Home » Quipper Campus » Campus Life » Sarlito Wirawan Sarwono dan Psikologi Sosial Indonesia

Sarlito Wirawan Sarwono dan Psikologi Sosial Indonesia

Sarlito Wirawan Sarwono dan Psikologi Sosial Indonesia

Sarlito bersama istrinya di ulang tahun perkawinan ke-44 (Sumber:https://www.facebook.com/sarlito.sarwono)

Mungkin Quipperian ada yang cukup familiar dengan beliau. Menjelang akhir hayatnya,  ia banyak disibukkan dengan urusan saksi ahli di pengadilan dan sering muncul di televisi. Beliau adalah Prof. Sarlito Wirawan Sarwono, salah satu guru besar Psikologi UI di bidang psikologi sosial.

Panggilan akrabnya adalah Mas Ito, suatu hal yang lumrah di Psikologi UI untuk memanggil dosen dengan sebutan “Mas” atau “Mbak” sekalipun ada yang sudah berusia lebih dari 70 tahun.
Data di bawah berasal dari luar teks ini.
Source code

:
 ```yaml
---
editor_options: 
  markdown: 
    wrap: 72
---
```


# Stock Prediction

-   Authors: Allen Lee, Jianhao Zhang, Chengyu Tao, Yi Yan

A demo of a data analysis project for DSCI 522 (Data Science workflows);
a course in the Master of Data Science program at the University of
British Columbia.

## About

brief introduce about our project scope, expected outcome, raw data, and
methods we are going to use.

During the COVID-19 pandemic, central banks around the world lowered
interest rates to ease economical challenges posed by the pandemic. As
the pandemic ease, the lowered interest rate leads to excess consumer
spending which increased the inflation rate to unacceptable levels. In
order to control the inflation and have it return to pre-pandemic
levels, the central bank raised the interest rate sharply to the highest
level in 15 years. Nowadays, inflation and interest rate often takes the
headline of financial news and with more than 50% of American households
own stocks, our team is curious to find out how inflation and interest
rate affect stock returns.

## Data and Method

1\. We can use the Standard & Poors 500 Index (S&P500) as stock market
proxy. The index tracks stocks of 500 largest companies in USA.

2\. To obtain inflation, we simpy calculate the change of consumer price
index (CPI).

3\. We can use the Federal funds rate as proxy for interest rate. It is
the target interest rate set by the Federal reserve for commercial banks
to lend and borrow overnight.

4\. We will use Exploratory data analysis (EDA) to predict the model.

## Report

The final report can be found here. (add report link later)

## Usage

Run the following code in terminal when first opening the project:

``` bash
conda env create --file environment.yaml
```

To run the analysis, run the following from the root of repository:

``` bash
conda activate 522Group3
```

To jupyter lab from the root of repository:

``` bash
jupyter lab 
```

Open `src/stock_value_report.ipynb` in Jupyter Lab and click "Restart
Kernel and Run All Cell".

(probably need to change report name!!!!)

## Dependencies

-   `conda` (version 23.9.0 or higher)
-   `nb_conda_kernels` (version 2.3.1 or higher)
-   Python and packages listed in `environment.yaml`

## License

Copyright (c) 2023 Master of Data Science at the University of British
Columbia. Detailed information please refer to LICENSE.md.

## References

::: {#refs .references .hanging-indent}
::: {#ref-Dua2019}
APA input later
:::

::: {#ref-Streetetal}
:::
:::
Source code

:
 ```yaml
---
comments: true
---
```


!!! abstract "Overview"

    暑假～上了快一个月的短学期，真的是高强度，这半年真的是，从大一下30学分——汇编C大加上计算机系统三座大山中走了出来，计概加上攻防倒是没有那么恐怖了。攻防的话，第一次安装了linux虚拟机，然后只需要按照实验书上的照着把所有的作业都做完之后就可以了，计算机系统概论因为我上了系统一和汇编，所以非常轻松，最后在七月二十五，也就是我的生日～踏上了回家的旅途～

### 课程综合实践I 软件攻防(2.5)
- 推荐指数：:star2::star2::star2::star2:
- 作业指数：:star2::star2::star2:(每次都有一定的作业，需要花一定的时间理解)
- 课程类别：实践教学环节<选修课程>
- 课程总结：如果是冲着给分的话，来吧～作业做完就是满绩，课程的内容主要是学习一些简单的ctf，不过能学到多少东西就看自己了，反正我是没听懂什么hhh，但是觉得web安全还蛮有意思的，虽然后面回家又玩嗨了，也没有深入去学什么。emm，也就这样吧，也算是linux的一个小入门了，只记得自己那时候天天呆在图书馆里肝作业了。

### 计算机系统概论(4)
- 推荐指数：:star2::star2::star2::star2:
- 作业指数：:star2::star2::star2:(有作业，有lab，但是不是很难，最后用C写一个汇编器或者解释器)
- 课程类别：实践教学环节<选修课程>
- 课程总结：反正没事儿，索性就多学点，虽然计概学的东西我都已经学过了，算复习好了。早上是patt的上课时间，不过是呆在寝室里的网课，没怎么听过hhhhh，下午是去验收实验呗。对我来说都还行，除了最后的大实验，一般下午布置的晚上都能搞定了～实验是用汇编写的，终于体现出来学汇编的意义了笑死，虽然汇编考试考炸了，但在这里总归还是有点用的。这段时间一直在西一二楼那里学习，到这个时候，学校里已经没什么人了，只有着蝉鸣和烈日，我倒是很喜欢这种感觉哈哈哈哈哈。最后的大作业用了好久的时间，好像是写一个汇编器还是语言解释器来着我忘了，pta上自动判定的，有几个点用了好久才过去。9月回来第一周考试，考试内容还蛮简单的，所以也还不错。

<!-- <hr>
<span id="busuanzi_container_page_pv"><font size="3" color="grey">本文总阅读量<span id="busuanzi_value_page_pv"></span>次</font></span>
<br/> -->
Budaya panggilan yang unik ini membuat mahasiswa merasa semakin dekat dengan dosen-dosennya dan para pengajar pun merasa menjadi lebih awet muda.

Begitu juga dengan Mas Ito, yang lahir pada 2 Februari  1944 di kala Indonesia  diduduki Jepang, masih terlihat aktif mengajar dan menjadi pembicara di beberapa tempat meski sempat keluar masuk rumah sakit.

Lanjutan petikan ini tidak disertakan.